_Task instructions_: Copy each line below containing "have".

________________________

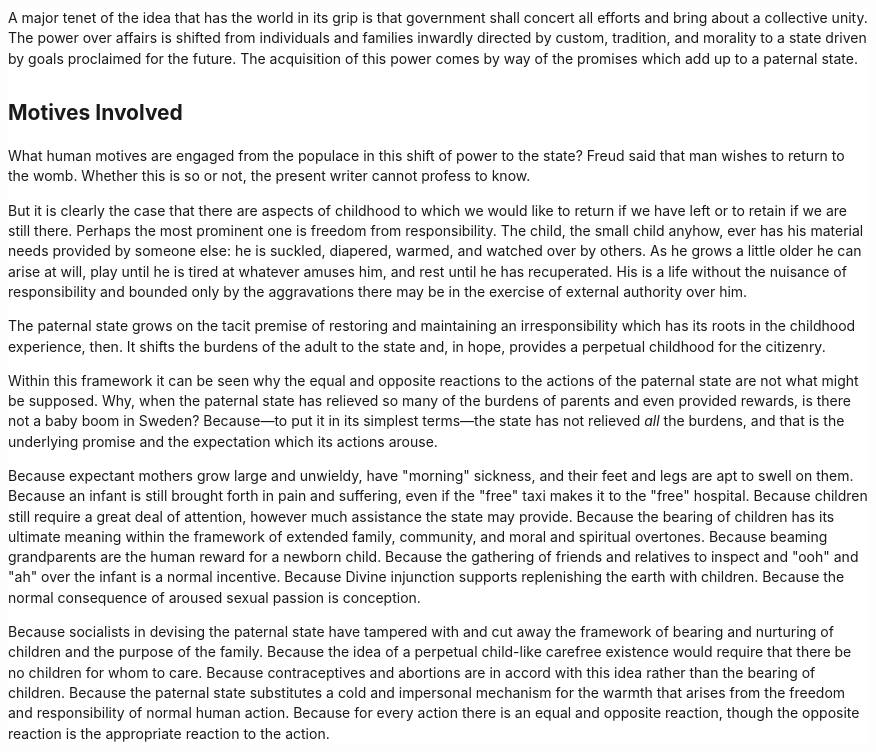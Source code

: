 A major tenet of the idea that has the world in its grip is that government
shall concert all efforts and bring about a collective unity. The power over
affairs is shifted from individuals and families inwardly directed by custom,
tradition, and morality to a state driven by goals proclaimed for the future.
The acquisition of this power comes by way of the promises which add up to a
paternal state.

## Motives Involved

What human motives are engaged from the populace in this shift of power to the
state? Freud said that man wishes to return to the womb. Whether this is so or
not, the present writer cannot profess to know.

But it is clearly the case that there are aspects of childhood to which we would
like to return if we have left or to retain if we are still there. Perhaps the
most prominent one is freedom from responsibility. The child, the small child
anyhow, ever has his material needs provided by someone else: he is suckled,
diapered, warmed, and watched over by others. As he grows a little older he can
arise at will, play until he is tired at whatever amuses him, and rest until he
has recuperated. His is a life without the nuisance of responsibility and
bounded only by the aggravations there may be in the exercise of external
authority over him.

The paternal state grows on the tacit premise of restoring and maintaining an
irresponsibility which has its roots in the childhood experience, then. It
shifts the burdens of the adult to the state and, in hope, provides a perpetual
childhood for the citizenry.

Within this framework it can be seen why the equal and opposite reactions to the
actions of the paternal state are not what might be supposed. Why, when the
paternal state has relieved so many of the burdens of parents and even provided
rewards, is there not a baby boom in Sweden? Because—to put it in its simplest
terms—the state has not relieved *all* the burdens, and that is the underlying
promise and the expectation which its actions arouse.

Because expectant mothers grow large and unwieldy, have "morning" sickness, and
their feet and legs are apt to swell on them. Because an infant is still brought
forth in pain and suffering, even if the "free" taxi makes it to the "free"
hospital. Because children still require a great deal of attention, however much
assistance the state may provide. Because the bearing of children has its
ultimate meaning within the framework of extended family, community, and moral
and spiritual overtones. Because beaming grandparents are the human reward for a
newborn child. Because the gathering of friends and relatives to inspect and
"ooh" and "ah" over the infant is a normal incentive. Because Divine injunction
supports replenishing the earth with children. Because the normal consequence of
aroused sexual passion is conception.

Because socialists in devising the paternal state have tampered with and cut
away the framework of bearing and nurturing of children and the purpose of the
family. Because the idea of a perpetual child-like carefree existence would
require that there be no children for whom to care. Because contraceptives and
abortions are in accord with this idea rather than the bearing of children.
Because the paternal state substitutes a cold and impersonal mechanism for the
warmth that arises from the freedom and responsibility of normal human action.
Because for every action there is an equal and opposite reaction, though the
opposite reaction is the appropriate reaction to the action.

________________________

_Result_:
like to return if we have left or to retain if we are still there. Perhaps the
Because expectant mothers grow large and unwieldy, have "morning" sickness, and
Because socialists in devising the paternal state have tampered with and cut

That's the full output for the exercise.